I'm trying to decide if I should set new stringers on deck blocks, solid concrete blocks, or dig out a full length footer, and pour concrete. The problem is I can't get a concrete truck anywhere near where I need the concrete, so wondering how well it may go, to move about 1.5 yards of concrete from the road, to the back of the house, and actually get it there. :laugh:

How many trips with the 61" bucket on my JD4100? Probably can't carry more than half a bucket load at a time, and can it be successfully dumped it into the dug out footers?
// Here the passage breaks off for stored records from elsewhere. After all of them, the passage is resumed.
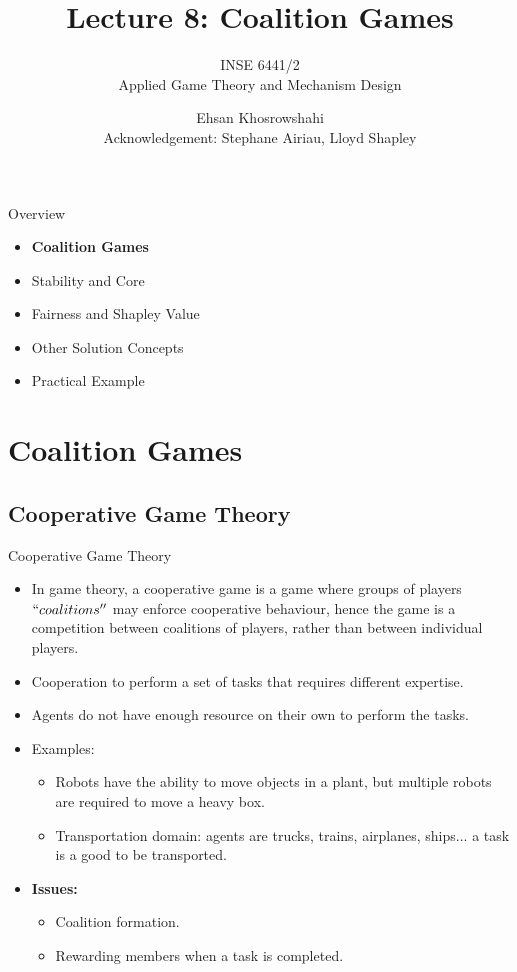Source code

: \documentclass{beamer}
\title[Lecture 8: Coalition Games]{Lecture 8: Coalition Games}
\author{INSE 6441/2\\ \vspace{0.2cm} Applied Game Theory and Mechanism Design}
\institute{Department of Computer Science and Software Engineering\\Concordia University}
\date{Ehsan Khosrowshahi \\ \small{Acknowledgement: Stephane Airiau, Lloyd Shapley}}
\begin{document}
\begin{frame}
\titlepage
\end{frame}

\begin{frame}{Overview}
    \begin{itemize}
     	\itemsep=.5cm
    	\item {\bf Coalition Games}
    	\item Stability and Core
    	\item Fairness and Shapley Value
    	\item Other Solution Concepts
        \item Practical Example
    \end{itemize}
\end{frame}


\section{Coalition Games}
\subsection{Cooperative Game Theory}

\begin{frame}{Cooperative Game Theory}
  \begin{itemize}
     \item In game theory, a cooperative game is a game where groups of players $``coalitions''$ may enforce cooperative behaviour, hence the game is a competition between coalitions of players, rather than between individual players.
    \item Cooperation to perform a set of tasks that requires different expertise.
    \item Agents do not have enough resource on their own to perform the tasks.
    \item Examples:
    \begin{itemize}
        \item Robots have the ability to move objects in a plant, but multiple robots are required to move a heavy box.
        \item Transportation domain: agents are trucks, trains, airplanes, ships... a task is a good to be transported.
    \end{itemize}
    \item \textbf{Issues:}
        \begin{itemize}
            \item Coalition formation.
            \item Rewarding members when a task is completed.
        \end{itemize}
  \end{itemize}
\end{frame}
\end{document}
Anyone here ever done it? Another option would be to rent a mixer, and mix 50 80 lb bags, on-site. Not looking forward to that, but...

What you say?
Been there and just done that last month. Not into a footer but mixed 70, 80 lb bags for a sidewalk. We rented a 6 cubic ft. gas mixer, and I used my 2520 with 61" bucket for the wheelbarrow. One word....awesome!:good2:

We probably could have mixed 6 bags at a time, but to keep any "spillage" (while mixing) out of the picture, we kept it at 5 bags a mix. The bucket would have been able to handle a bit more for sure. All in all, using the tractor as a wheelbarrow was, as I said awesome.

If you decide to use a truck, just ask him to keep the mix on the dry side, so you don't "spill" any. You should be fine.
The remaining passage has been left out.